Two killed as Asiana jet crashes in San Francisco

An Asiana Airlines Boeing 777 passenger jet crashed and burst into flames as it landed short of the runway at San Francisco International Airport, killing two people and injuring 182 others.

Flight 214 originated in Shanghai, and had 307 people on board -- 291 passengers and 16 crew -- after it stopped to pick up passengers in Seoul. The aircraft apparently struck a rocky area at the water's edge short of the airport runway on Saturday.

"It is incredible and very lucky that we have so many survivors. But there are still many that are critically injured," said San Francisco Mayor Edwin Lee, who sent condolences to the families of those killed and hurt.

The crash sheared off the plane's landing gear and tore the tail off the fuselage.

San Francisco International Airport was immediately closed, though two runways later reopened.
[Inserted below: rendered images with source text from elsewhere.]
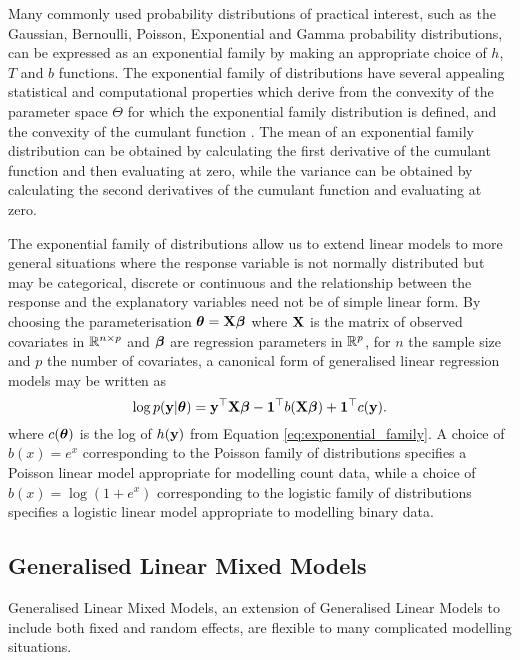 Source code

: Many commonly used probability distributions of practical interest, such as the
Gaussian, Bernoulli, Poisson, Exponential and Gamma probability distributions,
can be expressed as an exponential family by making an appropriate choice of
$h$, $T$ and $b$ functions. The exponential family of distributions have several
appealing statistical and computational properties which derive from the
convexity of the parameter space $\Theta$ for which the exponential family
distribution is defined, and the convexity of the cumulant function
\cite{Jordan2010}. The mean of an exponential family distribution can be
obtained by calculating the first derivative of the cumulant function and then
evaluating at zero, while the variance can be obtained by calculating the second
derivatives of the cumulant function and evaluating at zero.

The exponential family of distributions allow us to extend linear models to more
general situations where the response variable is not normally distributed but
may be categorical, discrete or continuous and the relationship between the
response and the explanatory variables need not be of simple linear form.  By
choosing the parameterisation ${\boldsymbol \theta} = {\bf X} {\boldsymbol \beta}$ where ${\bf X}$ is the matrix
of observed covariates in ${\mathbb{R}}^{n \times p}$ and ${\boldsymbol \beta}$ are regression
parameters in ${\mathbb{R}}^p$, for $n$ the sample size and $p$ the number of covariates,
a canonical form of generalised linear regression models may be written as
\begin{equation}\label{eq:glm}
	\log p({\bf y} | {\boldsymbol \theta}) = {\bf y}^\top {\bf X} {\boldsymbol\beta} - {\bf 1}^\top b({\bf X} {\boldsymbol \beta}) + {\bf 1}^\top c({\bf y}).
\end{equation}
where $c({\boldsymbol \theta})$ is the log of $h({\bf y})$ from Equation
\ref{eq:exponential_family}. A choice of $b(x) = e^x$ corresponding to the
Poisson family of distributions specifies a Poisson linear model appropriate for
modelling count data, while a choice of $b(x) = \log(1 + e^x)$ corresponding to
the logistic family of distributions specifies a logistic linear model
appropriate to modelling binary data.

\subsection{Generalised Linear Mixed Models}

Generalised Linear Mixed Models, an extension of Generalised Linear Models to
include both fixed and random effects, are flexible to many complicated
modelling situations.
Some flights were diverted to Los Angeles.

Aboard the flight were 141 Chinese nationals, 77 South Koreans, 61 Americans, one Japanese, three Indians, three Canadians, one French, one Vietnamese, three others with unidentified nationality and 16 crew members, according to Asiana.

Anxious relatives swarmed the airline's headquarters in Seoul, seeking details of the crash and information on the victims.

The two people killed were Chinese passengers sitting in back seats, said Yoon Young-Doo, the CEO of the Seoul-based airline.

South Korea's transport ministry said separately they were both women, born in 1996 and 1997.

The ministry also said the plane's tail hit the runway and the aircraft veered to the left off the runway.

Yoon was remorseful as he spoke at a press conference in Seoul. "Please accept my deepest apology," the CEO said, bowing in front of TV cameras.

Yoon said his company bought the plane in 2006, and that "currently we understand that there are no engine or mechanical problems."

The plane was flown by experienced pilots, and there was no emergency warning ahead of the crash. "Our pilots strictly comply with aviation rules," Yoon said.

San Francisco General Hospital said it was treating 34 patients, five of them in critical condition. Other patients were rushed to different area hospitals.

In total, 123 people aboard the flight escaped unharmed, US officials said.

Survivor Elliott Stone told CNN that as it came in to land, it appeared the plane "sped up, like the pilot knew he was short."

"And then the back end just hit and flies up in the air and everybody's head goes up to the ceiling."

Video footage showed the jet on its belly surrounded by at least six fire engines that sprayed white foam on the wreckage. Debris was scattered on the runway and in the surrounding area.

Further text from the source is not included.